The cacophony of anger and desperation coming from cages at this animal shelter in Lviv is perhaps an appropriate metaphor for what Ukrainians are feeling 50 days into Russia's invasion of the country.
The centre in western Ukraine is on the frontline of helping to care for pets deserted during the war.
Whether their owners have been killed in the conflict or forced to flee -- as of 15 April, 4.7 million Ukrainian refugees have left the country -- abandoned animals have been flooding in.
“Some of the animals are in really bad shape,” Natalia Tyrko, a volunteer at the shelter, told Euronews. “Some haven’t had food for a long time and many are stressed by what they have witnessed. Some of them bite and scratch themselves. We will try to help.”
The centre -- previously a shelter for wild animals -- is giving the pets medical attention and there are volunteers who try to calm their nerves.
Natalia said the shelter has already helped 800 dogs and cats. Some are sent to Poland, she says, while others are adopted locally in Lviv if the centre can't track down the owners.
'We are doing all we can'
New cages are being built to cope with the influx - on the day Euronews visit 28 dogs are expected to arrive from the capital Kyiv.
During the interview with Natalia, dogs start fighting in one cage and staff need to separate them.
Almost all the volunteers have scratches and bite marks on their hands and arms from handling the animals.
“A lot of animals come here because the owners don’t want to deal with the problems when they cross the border to Poland," said Natalia. "Maybe, they have to live in a small apartment and don't want or cannot have the animals there."
One dog from Irpin -- a suburb of Kyiv where the fighting has been particularly intense -- is having a hard time, says Natalia.
She says it spends most of the time inside a dog house.
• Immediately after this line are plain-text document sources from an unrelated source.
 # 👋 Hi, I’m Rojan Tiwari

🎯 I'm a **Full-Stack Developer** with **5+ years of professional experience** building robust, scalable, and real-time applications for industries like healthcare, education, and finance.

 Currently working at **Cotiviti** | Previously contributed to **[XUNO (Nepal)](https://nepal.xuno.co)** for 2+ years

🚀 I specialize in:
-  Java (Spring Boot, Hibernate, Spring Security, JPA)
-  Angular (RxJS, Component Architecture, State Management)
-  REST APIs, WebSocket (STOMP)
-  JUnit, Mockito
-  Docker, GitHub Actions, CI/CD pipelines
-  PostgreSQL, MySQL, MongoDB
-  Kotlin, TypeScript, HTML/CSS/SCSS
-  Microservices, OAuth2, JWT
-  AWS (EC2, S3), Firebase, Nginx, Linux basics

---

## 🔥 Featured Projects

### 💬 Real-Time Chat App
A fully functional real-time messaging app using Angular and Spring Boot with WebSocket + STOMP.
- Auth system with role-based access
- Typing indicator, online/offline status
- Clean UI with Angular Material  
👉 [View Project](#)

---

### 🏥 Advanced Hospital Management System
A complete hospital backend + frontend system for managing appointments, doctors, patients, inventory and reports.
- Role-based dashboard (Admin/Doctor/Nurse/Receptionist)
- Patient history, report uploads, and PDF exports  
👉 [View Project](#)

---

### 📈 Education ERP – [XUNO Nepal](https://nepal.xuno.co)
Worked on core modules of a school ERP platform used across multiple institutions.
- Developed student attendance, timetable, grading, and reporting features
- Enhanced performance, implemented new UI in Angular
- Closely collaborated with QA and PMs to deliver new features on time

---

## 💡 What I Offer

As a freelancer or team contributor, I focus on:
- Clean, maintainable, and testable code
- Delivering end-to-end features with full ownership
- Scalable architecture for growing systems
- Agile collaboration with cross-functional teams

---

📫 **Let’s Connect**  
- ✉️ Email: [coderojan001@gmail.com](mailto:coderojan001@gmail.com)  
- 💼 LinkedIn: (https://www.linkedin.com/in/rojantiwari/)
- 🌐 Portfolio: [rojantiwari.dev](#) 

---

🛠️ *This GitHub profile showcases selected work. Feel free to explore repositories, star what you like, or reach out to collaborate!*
A local volunteer tries to calm its nerves by reading books to it from time to time.
“We are doing all we can,” said Natalia. “But we need more help. We are getting all of our food and medicine from organisations and we are in need of everything.”
'Hurt and sick'
There are no official figures on how many pets have been left homeless since Russia's invasion. However, the internet has been flooded with pictures of people helping pets out of the rubble of destroyed buildings and being evacuated in cars from the frontlines.
There is also a government shelter in Lviv, where 34 dogs and 11 cats are currently housed.
Manager Alina Raspopova told Euronews that many are in a bad state after living on the streets. She claims they are able to find the owners in around three-quarters of cases.
“Some are hurt and sick when they come here," she said. "They normally spend 21 days here, but it all depends. We do what we can to help them both physically and psychologically.”
They have a clinic, where the dogs and cats are taken care of. If they cannot find the owners, and nobody adopts them, they are sent back to the street, where they were found.